If you’ve wondered at all, I have actually been doing some walking this year, but I’m trying to wrap up this eternal GSWW saga once and for all. Mind you, the latest walks haven’t exactly been world beaters, as I’m not a fan of ‘spontaneous combustion style’ walking and this to me seems like a warm summer. As Shakespeare said, “Stick thou hot weather up thine arse”.
Before I start though, I’ve got to get a few things out of my system. Oh yeah, don’t even think that I’m not aware that what is to follow isn’t minor in the overall scheme of life and maybe I should get out more.
Okay, firstly I’m getting a little tired of advertising emails which are addressed to me, but somehow they spell my name wrong. How hard is it to spell ‘Greg’? Why do they have to call me ‘Geg’? A ‘Geg’ sounds like something beer would go into if you had a speech impediment.
What else? I’ve noticed lately that a bit of ‘American English’ has popped up with both ‘flavour’ and ‘colour’ appearing having the ‘u’ dropped. The outrage! I’m finding this a little disappointing, as Australians have fought and died for our vowels. On Australia Day I like to go to the beach wearing the Australian flag as a loincloth to show my patriotism. Just wait until next year, I’ll be bringing placards saying ‘save our vowels’ and waving them in the faces of anyone who appears to have been born overseas. Mm… I guess that’s everyone with white skin?
Next up. I do a lot of reading every day. Mainly the ‘Shop A Docket’ specials on the back of receipts and the latest tags spray painted on my train carriage when going to work. One thing that I’ve noticed is in online forums where someone uses either the word, ‘period’ or ‘fact’ at the end of sentence.

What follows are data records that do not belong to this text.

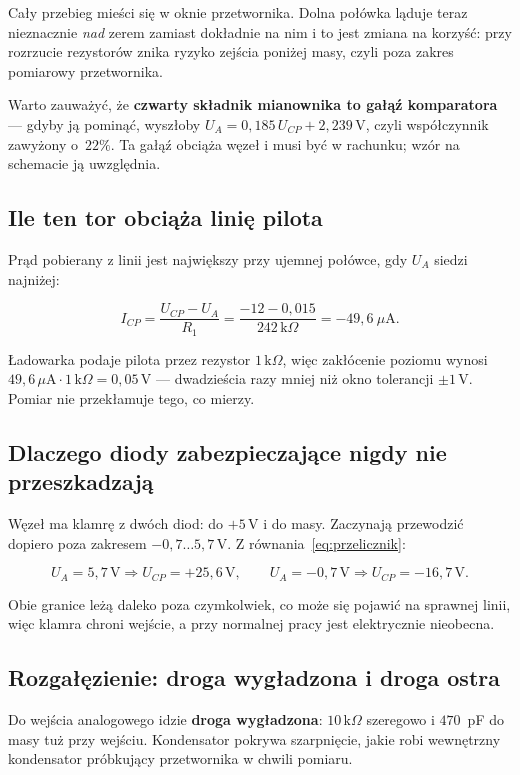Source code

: \documentclass[a4paper,11pt]{article}
\newcommand{\kohm}{\,\mathrm{k}\Omega}
\newcommand{\volt}{\,\mathrm{V}}
\begin{document}
Cały przebieg mieści się w oknie przetwornika. Dolna połówka ląduje teraz
nieznacznie \emph{nad} zerem zamiast dokładnie na nim i to jest zmiana na korzyść:
przy rozrzucie rezystorów znika ryzyko zejścia poniżej masy, czyli poza zakres
pomiarowy przetwornika.

Warto zauważyć, że \textbf{czwarty składnik mianownika to gałąź komparatora} ---
gdyby ją pominąć, wyszłoby $U_A=0{,}185\,U_{CP}+2{,}239\volt$, czyli współczynnik
zawyżony o~$22\%$. Ta gałąź obciąża węzeł i musi być w rachunku; wzór na schemacie
ją uwzględnia.

\subsection{Ile ten tor obciąża linię pilota}

Prąd pobierany z linii jest największy przy ujemnej połówce, gdy $U_A$ siedzi
najniżej:

\[
I_{CP}=\frac{U_{CP}-U_A}{R_1}=\frac{-12-0{,}015}{242\kohm}=-49{,}6\ \mu\mathrm{A}.
\]

Ładowarka podaje pilota przez rezystor $1\kohm$, więc zakłócenie poziomu wynosi
$49{,}6\,\mu\mathrm{A}\cdot 1\kohm = 0{,}05\volt$ --- dwadzieścia razy mniej niż okno
tolerancji $\pm1\volt$. Pomiar nie przekłamuje tego, co mierzy.

\subsection{Dlaczego diody zabezpieczające nigdy nie przeszkadzają}

Węzeł ma klamrę z dwóch diod: do $+5\volt$ i do masy. Zaczynają przewodzić dopiero
poza zakresem $-0{,}7\ldots5{,}7\volt$. Z równania~\eqref{eq:przelicznik}:

\[
U_A=5{,}7\volt \Rightarrow U_{CP}=+25{,}6\volt,
\qquad
U_A=-0{,}7\volt \Rightarrow U_{CP}=-16{,}7\volt .
\]

Obie granice leżą daleko poza czymkolwiek, co może się pojawić na sprawnej linii,
więc klamra chroni wejście, a przy normalnej pracy jest elektrycznie nieobecna.

\subsection{Rozgałęzienie: droga wygładzona i droga ostra}

Do wejścia analogowego idzie \textbf{droga wygładzona}: $10\kohm$ szeregowo
i $470$~pF do masy tuż przy wejściu. Kondensator pokrywa szarpnięcie, jakie robi
wewnętrzny kondensator próbkujący przetwornika w chwili pomiaru.
\end{document}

It seems to infer that what they’re saying is somehow more worthy of anything else in the forum? If you don’t know what I mean, it’s used like, “I have a head like a pumpkin. Fact.” Or, “There’s nothing better for a bloke to wear in summer than fishnet stockings. Period.” How annoying is that? Is there any chance of those words being abolished in the future? This leads me onto my next thought.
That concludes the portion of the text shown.